INCOMING!!!  Today we discuss the venerable Basilisk – a vehicle that can reach out and kill you like no other.

Greetings my fans, friends, family and other followers and welcome to the third last addition to my ever-ongoing Astra Militarum Tactica series! As the trend-setters they are, the Astra Militarum are known for having some of the most iconic units in Warhammer 40,000, and truly the Basilisk continues that trend as it is easily the most well know artillery unit in the game. Nothing comes close to the colossal range and incredible firepower offered by a Basilisk (not among “standard” units, anyway) and while it might seem aggressively priced, the reality is that this is more of a niche choice that shines in Apocalypse games or in matches where the game board is well above the average size.

Basilisk Batteries



There is truly nothing in Warhammer 40,000 that screams “fire the heavy guns!” quite like a Basilisk, fielding one of the largest weapons in the game on such a small body – the sight of a squadron of these is admittedly rare but undoubtedly impressive to view. Sadly, these are not the ground-shattering death machines they are made out to be in the background and in the various Dawn of War video games, no matter how useful they still are. At first glance, the Basilisk shares your typical Chimera chassis and all that implies, namely front AV 12, side AV 10 and rear AV 10 with three hull points for a tank that has decent but hardly special survivability. That the Basilisk is open-topped only adds to its potential defensive woes, leaving it crazily vulnerable to attacks from the flanks which, given its role, makes it an obvious choice to protect in your backfield as a possible objective baby-sitter – thank you 7th Edition! Another standard trait making its way to the Basilisk from so many other Astra Militarum tanks is Ballistic Skill 3, meaning it will scatter quite a bit whenever it fires its primary weapon. Smoke Launchers and Searchlights are also included in the basic package as is a hull heavy bolter, just like any tank that uses the Chimera chassis but isn’t a Hellhound variant.
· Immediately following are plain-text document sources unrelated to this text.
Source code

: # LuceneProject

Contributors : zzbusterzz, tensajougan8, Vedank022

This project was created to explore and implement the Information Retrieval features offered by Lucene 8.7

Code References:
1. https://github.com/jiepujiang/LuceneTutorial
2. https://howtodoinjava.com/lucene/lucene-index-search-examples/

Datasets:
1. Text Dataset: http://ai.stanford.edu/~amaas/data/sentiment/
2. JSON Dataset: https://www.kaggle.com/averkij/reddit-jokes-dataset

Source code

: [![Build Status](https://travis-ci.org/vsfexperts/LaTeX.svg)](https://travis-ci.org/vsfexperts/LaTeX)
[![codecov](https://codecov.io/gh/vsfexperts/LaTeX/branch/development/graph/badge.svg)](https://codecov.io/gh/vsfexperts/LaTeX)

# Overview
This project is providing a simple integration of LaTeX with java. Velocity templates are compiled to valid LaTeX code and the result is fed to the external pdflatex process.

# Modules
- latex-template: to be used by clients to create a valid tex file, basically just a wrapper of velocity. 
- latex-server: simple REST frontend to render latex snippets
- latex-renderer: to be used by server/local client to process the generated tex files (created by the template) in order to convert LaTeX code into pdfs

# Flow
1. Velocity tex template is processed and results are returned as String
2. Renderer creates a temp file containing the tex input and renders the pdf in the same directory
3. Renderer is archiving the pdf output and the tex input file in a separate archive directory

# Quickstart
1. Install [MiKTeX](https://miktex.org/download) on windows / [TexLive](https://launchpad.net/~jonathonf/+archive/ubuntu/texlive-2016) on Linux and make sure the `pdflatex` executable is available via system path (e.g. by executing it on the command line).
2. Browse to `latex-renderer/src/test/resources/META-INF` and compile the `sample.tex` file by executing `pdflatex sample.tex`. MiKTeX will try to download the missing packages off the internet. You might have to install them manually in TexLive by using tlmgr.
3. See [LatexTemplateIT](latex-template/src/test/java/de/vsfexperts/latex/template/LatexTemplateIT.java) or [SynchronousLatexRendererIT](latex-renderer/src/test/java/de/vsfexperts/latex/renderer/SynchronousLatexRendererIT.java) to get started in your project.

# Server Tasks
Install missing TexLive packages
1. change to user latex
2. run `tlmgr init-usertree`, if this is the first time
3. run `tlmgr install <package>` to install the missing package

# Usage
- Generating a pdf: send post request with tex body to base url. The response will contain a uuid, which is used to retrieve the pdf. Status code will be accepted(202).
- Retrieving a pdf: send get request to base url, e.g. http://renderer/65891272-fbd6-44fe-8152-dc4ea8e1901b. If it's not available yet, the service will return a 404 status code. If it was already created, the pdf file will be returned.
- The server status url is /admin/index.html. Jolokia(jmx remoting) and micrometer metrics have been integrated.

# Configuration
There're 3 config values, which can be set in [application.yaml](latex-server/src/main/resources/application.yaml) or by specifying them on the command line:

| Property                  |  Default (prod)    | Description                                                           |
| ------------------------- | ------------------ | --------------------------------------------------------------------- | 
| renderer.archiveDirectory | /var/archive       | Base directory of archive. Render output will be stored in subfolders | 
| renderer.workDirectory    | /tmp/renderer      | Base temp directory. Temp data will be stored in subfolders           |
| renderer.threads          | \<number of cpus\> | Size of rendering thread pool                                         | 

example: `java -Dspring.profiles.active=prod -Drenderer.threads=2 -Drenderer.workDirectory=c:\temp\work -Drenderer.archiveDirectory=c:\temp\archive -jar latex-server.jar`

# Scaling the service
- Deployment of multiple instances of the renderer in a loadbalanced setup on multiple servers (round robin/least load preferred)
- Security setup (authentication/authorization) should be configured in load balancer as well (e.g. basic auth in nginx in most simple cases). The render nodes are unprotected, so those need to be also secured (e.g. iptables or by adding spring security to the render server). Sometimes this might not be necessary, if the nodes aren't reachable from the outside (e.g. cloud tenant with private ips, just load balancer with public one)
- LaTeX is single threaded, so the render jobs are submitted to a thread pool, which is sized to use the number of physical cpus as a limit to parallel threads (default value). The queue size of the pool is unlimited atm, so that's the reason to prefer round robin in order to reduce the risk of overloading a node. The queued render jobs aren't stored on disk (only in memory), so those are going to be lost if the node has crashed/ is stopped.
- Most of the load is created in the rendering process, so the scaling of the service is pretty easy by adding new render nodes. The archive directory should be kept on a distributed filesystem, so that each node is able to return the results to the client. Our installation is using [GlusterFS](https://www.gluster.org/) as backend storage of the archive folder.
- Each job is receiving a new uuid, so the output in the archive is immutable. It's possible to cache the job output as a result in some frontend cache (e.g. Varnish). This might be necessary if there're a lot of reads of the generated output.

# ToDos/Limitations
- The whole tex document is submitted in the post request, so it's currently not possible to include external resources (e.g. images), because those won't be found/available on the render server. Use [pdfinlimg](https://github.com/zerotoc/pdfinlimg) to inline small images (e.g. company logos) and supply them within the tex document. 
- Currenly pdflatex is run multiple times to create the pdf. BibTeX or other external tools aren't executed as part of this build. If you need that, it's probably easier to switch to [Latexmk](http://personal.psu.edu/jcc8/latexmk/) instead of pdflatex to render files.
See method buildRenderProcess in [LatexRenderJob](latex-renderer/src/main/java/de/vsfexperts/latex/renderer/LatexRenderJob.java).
Of course, the defining feature of a Basilisk is its huge Earthshaker Cannon; while it doesn’t quite cause a tremor much like the name would suggest (unlike a Thunderfire Cannon), it nonetheless hits like one of the terrifying Flakk 88’s from World War II (on an unrelated note, notice any similarities between Thudd Guns and Nebelwerfers?). This functions much like an improved Battle Cannon, firing a single shot that uses the large blast template and impacts at a whopping Strength 9 with a respectable AP3. It possesses the Ordnance and Barrage special rules, meaning that it not only allows you to roll 2D6 choosing the highest for armour penetration, but also that all wounds inflicted by the Earthshaker Cannon are resolved from the centre of the hole rather than the gun itself for the purposes of wound allocation. Oh, and don’t forget that Barrage weapons can be used to fire indirectly – meaning without line of sight, but at the cost of increased scatter – and always strike the side armour of vehicles, making them surprisingly good at penetrating most tanks! There are a few downsides that bear mentioning in relation to the Earthshaker Cannon and its interaction with these special rules, but the fact that the Ordnance classification means the Basilisk’ other weapons are forced to Snap Fire is effectively a blessing in disguise. A hull heavy bolter on a Ballistic Skill 3 model that wants to stay as far away from enemy attention as possible is unlikely to ever do anything significant anyway, while this also means you don’t have to worry about wasting points on pointless weapon upgrades for the model.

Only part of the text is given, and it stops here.